Section 2: Select Dask Cluster¶

Setting up a dask cluster. You will need to choose the type of cluster based on your use case.
The default will be LocalCluster as that can run on any system.
If running on NCAR’s HPC i.e, Casper with a PBS Scheduler, set USE_PBS_SCHEDULER to True. Otherwise, set to False.

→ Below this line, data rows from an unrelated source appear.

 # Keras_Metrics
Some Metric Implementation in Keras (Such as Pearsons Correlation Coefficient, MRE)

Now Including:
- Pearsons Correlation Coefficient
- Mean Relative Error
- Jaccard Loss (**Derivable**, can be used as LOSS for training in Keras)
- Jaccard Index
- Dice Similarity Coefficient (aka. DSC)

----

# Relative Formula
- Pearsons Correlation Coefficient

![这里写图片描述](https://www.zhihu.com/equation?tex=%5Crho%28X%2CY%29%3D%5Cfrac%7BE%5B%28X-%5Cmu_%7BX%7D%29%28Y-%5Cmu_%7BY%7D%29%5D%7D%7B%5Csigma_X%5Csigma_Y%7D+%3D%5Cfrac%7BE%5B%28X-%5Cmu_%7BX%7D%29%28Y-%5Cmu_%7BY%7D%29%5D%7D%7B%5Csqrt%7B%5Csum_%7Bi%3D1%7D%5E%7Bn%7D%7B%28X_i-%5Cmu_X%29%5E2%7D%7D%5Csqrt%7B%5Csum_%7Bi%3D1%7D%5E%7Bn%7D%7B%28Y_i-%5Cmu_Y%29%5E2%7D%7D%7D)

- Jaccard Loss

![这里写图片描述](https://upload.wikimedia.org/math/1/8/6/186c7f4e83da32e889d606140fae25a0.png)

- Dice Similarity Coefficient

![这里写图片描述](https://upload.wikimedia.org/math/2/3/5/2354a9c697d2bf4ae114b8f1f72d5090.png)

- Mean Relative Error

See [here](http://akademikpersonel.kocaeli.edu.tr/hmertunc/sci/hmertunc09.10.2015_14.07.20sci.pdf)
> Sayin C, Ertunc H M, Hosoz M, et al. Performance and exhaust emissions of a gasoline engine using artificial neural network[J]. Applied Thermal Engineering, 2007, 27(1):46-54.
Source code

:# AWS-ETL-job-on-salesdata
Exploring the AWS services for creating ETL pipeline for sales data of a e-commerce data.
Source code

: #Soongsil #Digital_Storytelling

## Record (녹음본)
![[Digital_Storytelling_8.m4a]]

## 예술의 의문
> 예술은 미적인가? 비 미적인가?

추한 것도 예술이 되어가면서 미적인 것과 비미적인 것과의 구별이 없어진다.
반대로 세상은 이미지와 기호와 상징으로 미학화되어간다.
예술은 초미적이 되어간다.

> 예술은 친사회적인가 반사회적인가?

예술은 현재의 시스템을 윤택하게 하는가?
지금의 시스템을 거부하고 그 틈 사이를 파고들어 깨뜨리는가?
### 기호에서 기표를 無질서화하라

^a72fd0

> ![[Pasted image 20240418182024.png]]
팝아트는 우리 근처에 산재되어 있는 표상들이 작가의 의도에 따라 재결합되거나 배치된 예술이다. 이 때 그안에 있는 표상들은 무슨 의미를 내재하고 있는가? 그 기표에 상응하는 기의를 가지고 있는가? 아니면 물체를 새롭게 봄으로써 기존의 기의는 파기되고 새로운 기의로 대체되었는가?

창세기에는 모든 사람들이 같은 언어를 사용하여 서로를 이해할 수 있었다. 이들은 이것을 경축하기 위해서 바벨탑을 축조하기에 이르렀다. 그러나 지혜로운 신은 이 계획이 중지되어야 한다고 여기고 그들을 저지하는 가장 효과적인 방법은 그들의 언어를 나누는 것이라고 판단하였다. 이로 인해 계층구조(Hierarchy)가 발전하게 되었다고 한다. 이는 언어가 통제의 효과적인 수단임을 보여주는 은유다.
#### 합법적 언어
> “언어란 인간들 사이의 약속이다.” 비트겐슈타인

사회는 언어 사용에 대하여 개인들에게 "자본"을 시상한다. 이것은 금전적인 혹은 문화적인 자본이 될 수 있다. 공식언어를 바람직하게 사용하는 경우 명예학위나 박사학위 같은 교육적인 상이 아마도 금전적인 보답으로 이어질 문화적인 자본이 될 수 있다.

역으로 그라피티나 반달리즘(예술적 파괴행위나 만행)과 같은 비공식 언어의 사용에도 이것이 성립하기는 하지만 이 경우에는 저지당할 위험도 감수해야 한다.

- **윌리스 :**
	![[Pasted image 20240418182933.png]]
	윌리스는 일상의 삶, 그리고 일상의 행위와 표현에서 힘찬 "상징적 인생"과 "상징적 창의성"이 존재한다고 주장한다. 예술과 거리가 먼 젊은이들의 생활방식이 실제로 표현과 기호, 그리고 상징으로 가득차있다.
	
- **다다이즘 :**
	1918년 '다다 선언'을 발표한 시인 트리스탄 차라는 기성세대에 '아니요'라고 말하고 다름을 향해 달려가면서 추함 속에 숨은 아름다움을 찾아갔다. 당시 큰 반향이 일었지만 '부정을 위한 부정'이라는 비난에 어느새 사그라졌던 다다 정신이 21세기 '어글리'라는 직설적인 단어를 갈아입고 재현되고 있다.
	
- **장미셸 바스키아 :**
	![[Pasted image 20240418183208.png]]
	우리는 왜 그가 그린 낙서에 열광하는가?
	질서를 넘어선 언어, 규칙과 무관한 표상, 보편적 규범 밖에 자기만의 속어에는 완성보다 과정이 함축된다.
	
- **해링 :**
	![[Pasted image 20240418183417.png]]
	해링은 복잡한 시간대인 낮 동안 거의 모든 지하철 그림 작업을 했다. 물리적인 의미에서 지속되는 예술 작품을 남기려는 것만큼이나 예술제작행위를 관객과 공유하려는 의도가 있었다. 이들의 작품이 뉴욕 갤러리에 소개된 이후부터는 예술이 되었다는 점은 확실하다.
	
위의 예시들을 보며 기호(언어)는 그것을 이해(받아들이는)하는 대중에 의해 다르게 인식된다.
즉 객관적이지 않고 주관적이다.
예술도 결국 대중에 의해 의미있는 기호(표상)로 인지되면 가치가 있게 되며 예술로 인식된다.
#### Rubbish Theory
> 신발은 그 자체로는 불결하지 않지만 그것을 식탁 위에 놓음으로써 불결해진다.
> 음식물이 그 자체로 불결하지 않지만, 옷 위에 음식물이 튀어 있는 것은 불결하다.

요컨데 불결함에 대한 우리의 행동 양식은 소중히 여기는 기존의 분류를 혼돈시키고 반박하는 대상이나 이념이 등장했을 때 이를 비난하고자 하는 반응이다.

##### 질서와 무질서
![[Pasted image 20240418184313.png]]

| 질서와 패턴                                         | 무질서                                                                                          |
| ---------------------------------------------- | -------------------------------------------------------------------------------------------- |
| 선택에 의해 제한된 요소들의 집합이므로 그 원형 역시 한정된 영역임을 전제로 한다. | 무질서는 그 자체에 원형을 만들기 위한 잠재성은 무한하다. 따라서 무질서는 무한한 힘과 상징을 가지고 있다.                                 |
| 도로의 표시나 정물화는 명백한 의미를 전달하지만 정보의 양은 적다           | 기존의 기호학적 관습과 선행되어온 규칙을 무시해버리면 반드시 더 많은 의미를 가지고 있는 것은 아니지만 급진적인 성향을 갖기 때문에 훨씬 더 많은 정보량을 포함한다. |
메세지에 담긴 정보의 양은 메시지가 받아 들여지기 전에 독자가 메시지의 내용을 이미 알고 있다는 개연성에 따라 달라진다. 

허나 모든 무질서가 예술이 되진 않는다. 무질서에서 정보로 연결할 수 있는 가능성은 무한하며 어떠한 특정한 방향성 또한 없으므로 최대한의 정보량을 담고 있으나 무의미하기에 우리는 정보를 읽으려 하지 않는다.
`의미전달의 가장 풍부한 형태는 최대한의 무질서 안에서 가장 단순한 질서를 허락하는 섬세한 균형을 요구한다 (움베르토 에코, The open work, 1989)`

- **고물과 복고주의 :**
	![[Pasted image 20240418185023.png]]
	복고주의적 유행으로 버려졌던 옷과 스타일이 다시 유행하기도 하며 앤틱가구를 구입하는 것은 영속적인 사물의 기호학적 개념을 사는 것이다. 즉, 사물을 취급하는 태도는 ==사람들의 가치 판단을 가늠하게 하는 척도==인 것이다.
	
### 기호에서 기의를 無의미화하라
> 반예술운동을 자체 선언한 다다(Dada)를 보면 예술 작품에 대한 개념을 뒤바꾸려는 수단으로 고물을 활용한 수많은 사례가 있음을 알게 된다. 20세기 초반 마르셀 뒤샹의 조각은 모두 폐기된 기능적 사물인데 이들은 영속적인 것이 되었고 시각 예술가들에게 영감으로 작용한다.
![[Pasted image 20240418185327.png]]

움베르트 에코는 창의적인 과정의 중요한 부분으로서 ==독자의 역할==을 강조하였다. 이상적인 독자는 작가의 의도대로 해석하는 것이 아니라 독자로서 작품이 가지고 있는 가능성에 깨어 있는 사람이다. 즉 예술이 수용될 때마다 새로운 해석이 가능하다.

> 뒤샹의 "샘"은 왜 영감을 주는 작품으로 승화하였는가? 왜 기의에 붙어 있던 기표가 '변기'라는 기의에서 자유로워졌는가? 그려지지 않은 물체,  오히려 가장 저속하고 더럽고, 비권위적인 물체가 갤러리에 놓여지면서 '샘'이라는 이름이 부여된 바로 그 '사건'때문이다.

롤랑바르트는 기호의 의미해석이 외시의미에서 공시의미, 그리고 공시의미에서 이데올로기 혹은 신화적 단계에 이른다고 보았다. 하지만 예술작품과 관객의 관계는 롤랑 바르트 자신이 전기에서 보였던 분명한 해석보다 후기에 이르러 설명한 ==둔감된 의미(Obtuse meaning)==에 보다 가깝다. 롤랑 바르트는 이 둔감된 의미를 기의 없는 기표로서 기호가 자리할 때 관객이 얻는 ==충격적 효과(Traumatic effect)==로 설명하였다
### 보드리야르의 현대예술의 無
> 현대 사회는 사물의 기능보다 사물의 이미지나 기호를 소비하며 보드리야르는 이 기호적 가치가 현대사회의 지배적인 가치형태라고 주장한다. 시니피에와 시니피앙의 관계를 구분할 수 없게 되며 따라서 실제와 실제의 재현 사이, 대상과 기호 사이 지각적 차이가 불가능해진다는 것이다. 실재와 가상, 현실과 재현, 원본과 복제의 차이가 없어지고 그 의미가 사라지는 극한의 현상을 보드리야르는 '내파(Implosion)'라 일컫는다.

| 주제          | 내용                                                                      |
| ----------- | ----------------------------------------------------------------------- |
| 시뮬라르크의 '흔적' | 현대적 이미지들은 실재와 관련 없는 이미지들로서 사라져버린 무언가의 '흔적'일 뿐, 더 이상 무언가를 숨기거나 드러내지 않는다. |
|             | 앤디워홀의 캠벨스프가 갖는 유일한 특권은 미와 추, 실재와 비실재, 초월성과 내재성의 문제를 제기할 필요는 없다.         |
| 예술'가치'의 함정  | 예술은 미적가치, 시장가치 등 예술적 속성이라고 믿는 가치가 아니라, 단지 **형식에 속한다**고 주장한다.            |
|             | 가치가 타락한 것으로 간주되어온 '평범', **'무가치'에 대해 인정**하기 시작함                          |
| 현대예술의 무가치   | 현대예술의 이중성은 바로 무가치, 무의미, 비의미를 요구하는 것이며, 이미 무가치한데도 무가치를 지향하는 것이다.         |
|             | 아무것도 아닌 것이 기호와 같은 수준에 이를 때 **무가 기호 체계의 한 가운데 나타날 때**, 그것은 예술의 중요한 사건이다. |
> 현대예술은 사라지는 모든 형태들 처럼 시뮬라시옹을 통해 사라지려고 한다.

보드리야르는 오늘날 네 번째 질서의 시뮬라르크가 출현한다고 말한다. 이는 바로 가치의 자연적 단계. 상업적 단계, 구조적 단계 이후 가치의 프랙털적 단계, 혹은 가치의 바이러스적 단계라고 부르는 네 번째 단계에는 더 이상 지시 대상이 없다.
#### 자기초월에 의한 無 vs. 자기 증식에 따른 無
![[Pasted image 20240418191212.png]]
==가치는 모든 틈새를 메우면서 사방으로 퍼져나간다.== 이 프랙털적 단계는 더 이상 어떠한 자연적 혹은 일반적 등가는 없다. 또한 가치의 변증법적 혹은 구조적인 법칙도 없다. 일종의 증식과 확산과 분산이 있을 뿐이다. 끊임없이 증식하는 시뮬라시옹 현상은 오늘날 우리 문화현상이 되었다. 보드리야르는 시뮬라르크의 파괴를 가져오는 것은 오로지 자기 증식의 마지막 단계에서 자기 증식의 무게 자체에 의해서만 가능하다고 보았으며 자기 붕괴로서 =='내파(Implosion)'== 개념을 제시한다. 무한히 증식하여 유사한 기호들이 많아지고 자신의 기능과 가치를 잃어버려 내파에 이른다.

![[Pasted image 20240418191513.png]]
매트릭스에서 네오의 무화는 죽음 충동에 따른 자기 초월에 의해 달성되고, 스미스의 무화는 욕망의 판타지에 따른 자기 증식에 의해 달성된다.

# Create a PBS cluster object
cluster = PBSCluster(
    job_name = 'dask-wk24-hpc',
    cores = 1,
    memory = '8GiB',
    processes = 1,
    local_directory = glade_scratch+'/dask/spill',
    log_directory = glade_scratch + '/dask/logs/',
    resource_spec = 'select=1:ncpus=1:mem=8GB',
    queue = 'casper',
    walltime = '5:00:00',
    #interface = 'ib0'
    interface = 'ext'
)

/glade/u/home/harshah/.conda/envs/osdf/lib/python3.11/site-packages/distributed/node.py:188: UserWarning: Port 8787 is already in use.
Perhaps you already have a cluster running?
Hosting the HTTP server on port 43825 instead
  warnings.warn(

# Create the client to load the Dashboard
client = Client(cluster)

n_workers =5
cluster.scale(n_workers)
client.wait_for_workers(n_workers = n_workers)
cluster

Section 3: Data Loading¶

Load CESM2 LENS zarr data from GDEX using an intake-ESM catalog
For more details regarding the dataset. See, https://gdex.ucar.edu/datasets/d010092/#

cesm_cat = intake.open_esm_datastore(catalog_url)
cesm_cat

# cesm_cat.df['variable'].values

cesm_temp = cesm_cat.search(variable ='TEMP', frequency ='monthly',experiment='historical')
cesm_temp

cesm_temp.df['path'].values

<ArrowExtensionArray>
['osdf:///ncar-gdex/d010092/ocn/monthly/cesm2LE-historical-cmip6-TEMP.zarr']
Length: 1, dtype: large_string[pyarrow]

dsets_cesm = cesm_temp.to_dataset_dict(xarray_open_kwargs={'engine':'zarr','backend_kwargs':{'consolidated': True,'zarr_format': 2}})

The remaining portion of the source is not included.